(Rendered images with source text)
>>>
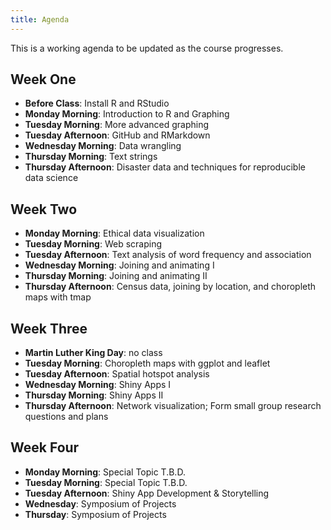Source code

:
 ```yaml
---
title: Agenda
---
```


This is a working agenda to be updated as the course progresses.

## Week One
- **Before Class**: Install R and RStudio
- **Monday Morning**: Introduction to R and Graphing
- **Tuesday Morning**: More advanced graphing
- **Tuesday Afternoon**: GitHub and RMarkdown
- **Wednesday Morning**: Data wrangling
- **Thursday Morning**: Text strings
- **Thursday Afternoon**: Disaster data and techniques for reproducible data science

## Week Two

- **Monday Morning**: Ethical data visualization
- **Tuesday Morning**: Web scraping
- **Tuesday Afternoon**: Text analysis of word frequency and association
- **Wednesday Morning**: Joining and animating I
- **Thursday Morning**: Joining and animating II
- **Thursday Afternoon**: Census data, joining by location, and choropleth maps with tmap

## Week Three

- **Martin Luther King Day**: no class
- **Tuesday Morning**: Choropleth maps with ggplot and leaflet
- **Tuesday Afternoon**: Spatial hotspot analysis
- **Wednesday Morning**: Shiny Apps I
- **Thursday Morning**: Shiny Apps II
- **Thursday Afternoon**: Network visualization; Form small group research questions and plans

## Week Four

- **Monday Morning**: Special Topic T.B.D.
- **Tuesday Morning**: Special Topic T.B.D.
- **Tuesday Afternoon**: Shiny App Development & Storytelling
- **Wednesday**: Symposium of Projects
- **Thursday**: Symposium of Projects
<<<
In the entries above, find each line with "Week" and copy it.

## Week One
## Week Two
## Week Three
## Week Four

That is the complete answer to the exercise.